Я перетащил ее на безопасное пространство моста.
– Не плачь. Пойдем со мной. Поживешь у меня.
Девочка молча согласилась.
Я привел ее в дом, накормил и отвел в комнату к Милене. Кухарка уже спала, и мне пришлось разбудить ее.
– Это Арно. Дайте ей платье Жоржетты. Только подвяжите чем-нибудь, а то эта дохлая утонет в нем.
– Откуда ты взял ребенка? Что это значит?
– Месье Брут велел найти вам помощницу, – важно ответил я.
Помню глаза Милены, полные ужаса. Мне бы тогда спросить, что так сильно напугало её, но я был слишком горд собой и попросту не придал этому значения.
– Беги, – зашептала Милена, – девочка, беги отсюда скорее.
– Ей некуда идти, не говори ерунды. Уложи ее спать. Завтра она начнет помогать вам на кухне, – перебил я и оставил их в комнате.
– А дальше? Что было дальше, дорогой Поль? – Адам сидел совсем близко, немного склонившись к Боннару, и ловил каждое его слово.
– А дальше начался кошмар, который я никогда не забуду, – трагическим голосом продолжил Поль. Он сделал сразу два жадных глотка, понюхал кусочек сыра, а затем отправил его в костлявый рот. – Наутро месье Брут увидел Арно и пришел в восторг. Он похвалил меня и даже дал пять франков. Я был вне себя от счастья. Ничего и никого не помнил в тот момент и, отпросившись надолго, снова сбежал из дома. Опять прошлялся и вернулся только в районе полуночи. Тихонько проскользнул в свою комнату и вскоре уснул.

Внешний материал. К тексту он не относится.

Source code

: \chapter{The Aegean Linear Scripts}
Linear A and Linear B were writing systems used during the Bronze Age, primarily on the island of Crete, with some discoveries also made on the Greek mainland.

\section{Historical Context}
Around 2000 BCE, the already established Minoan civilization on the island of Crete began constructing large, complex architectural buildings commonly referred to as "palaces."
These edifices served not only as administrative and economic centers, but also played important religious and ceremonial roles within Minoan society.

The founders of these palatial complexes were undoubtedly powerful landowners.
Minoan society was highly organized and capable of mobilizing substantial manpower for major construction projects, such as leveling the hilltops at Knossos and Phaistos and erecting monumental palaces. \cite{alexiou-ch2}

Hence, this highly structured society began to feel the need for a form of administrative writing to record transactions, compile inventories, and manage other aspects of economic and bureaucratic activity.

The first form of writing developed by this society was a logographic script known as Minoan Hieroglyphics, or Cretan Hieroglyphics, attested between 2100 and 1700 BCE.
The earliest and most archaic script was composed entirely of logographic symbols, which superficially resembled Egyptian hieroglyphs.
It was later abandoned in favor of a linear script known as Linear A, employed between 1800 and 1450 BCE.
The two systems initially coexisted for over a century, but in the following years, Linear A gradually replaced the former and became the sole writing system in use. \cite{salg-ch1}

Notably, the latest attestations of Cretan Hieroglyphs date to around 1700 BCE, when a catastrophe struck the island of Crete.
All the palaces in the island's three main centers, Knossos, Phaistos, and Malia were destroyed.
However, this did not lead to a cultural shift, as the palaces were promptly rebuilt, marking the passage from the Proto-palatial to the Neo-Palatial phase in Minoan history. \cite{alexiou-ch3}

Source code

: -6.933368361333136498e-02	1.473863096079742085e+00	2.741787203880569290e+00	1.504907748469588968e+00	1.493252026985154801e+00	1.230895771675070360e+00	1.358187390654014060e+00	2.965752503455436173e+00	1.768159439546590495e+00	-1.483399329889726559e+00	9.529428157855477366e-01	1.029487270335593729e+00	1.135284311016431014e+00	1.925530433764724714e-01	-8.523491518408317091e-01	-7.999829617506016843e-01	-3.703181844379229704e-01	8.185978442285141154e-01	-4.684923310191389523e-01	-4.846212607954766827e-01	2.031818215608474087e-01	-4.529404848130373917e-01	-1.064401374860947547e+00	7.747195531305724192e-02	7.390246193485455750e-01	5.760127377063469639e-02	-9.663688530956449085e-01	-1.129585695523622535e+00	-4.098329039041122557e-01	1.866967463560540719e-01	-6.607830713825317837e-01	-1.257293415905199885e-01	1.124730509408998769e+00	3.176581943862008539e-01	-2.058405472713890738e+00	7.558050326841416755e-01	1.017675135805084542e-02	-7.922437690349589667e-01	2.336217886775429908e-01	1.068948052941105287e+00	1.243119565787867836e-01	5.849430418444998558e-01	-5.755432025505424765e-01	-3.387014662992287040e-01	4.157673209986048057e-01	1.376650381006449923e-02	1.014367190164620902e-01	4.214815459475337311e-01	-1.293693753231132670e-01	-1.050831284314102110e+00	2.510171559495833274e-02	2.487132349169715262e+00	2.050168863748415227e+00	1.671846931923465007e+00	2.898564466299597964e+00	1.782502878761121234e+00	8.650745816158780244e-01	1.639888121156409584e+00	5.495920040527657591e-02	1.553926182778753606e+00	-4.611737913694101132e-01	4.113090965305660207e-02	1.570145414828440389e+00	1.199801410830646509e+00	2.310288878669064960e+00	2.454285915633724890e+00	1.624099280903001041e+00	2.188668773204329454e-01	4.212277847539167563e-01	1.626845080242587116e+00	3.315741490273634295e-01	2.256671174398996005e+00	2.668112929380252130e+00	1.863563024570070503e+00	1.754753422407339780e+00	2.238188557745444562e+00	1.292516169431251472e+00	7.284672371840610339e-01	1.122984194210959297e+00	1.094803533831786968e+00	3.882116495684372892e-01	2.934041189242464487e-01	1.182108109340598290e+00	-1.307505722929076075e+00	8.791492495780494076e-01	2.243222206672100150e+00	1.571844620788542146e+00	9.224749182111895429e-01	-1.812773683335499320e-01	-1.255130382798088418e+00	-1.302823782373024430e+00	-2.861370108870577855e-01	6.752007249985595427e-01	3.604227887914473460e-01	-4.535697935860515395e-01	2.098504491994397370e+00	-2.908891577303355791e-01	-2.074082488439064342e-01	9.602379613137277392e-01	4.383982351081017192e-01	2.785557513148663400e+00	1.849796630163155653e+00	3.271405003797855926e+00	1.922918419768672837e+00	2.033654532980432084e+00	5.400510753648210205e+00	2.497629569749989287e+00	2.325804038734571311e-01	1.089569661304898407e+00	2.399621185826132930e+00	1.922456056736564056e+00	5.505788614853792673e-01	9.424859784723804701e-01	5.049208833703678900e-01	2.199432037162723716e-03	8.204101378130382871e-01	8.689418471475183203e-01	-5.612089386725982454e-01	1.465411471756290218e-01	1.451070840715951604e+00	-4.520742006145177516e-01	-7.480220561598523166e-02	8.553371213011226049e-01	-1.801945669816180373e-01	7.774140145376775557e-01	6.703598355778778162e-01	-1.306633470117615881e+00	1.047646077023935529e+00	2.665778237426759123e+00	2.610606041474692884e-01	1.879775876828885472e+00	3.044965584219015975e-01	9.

На следующее утро я спустился к завтраку, как обычно. За столом уже сидели месье Брут и незнакомая девушка с высоким хвостом в платье Жоржетты. Ничего не понимая, я просто сел напротив.
– Доброе утро, Поль. Я попросил бы вас впредь не пользоваться своим особым положением и в свободный день немного раньше возвращаться в дом, где к вам относятся как к родному. Имейте уважение, – официально отчитал меня месье Брут.
– Простите. Больше не повторится, – покраснел я.
Антуан кивнул и принялся завтракать.
Я во все глаза смотрел на незнакомку, пока не догадался, что передо мной Арно. Что с ней произошло, я не понимал. Казавшаяся мне раньше юной четырнадцатилетней девочкой, Арно выглядела лет на двадцать пять. Я уткнулся в тарелку, подозревая, что просто был не в себе, плохо ее рассмотрел или что-то перепутал. Месье Брут находился в прекрасном расположении духа и даже позволил себе несколько шуток. Таким я не видел его никогда. Арно ела молча. Как и прежде, девушка была печальна. Почему она хотела закончить свою жизнь в Сене, я так и не узнал, а спрашивать об этом, сидя за столом, было неловко.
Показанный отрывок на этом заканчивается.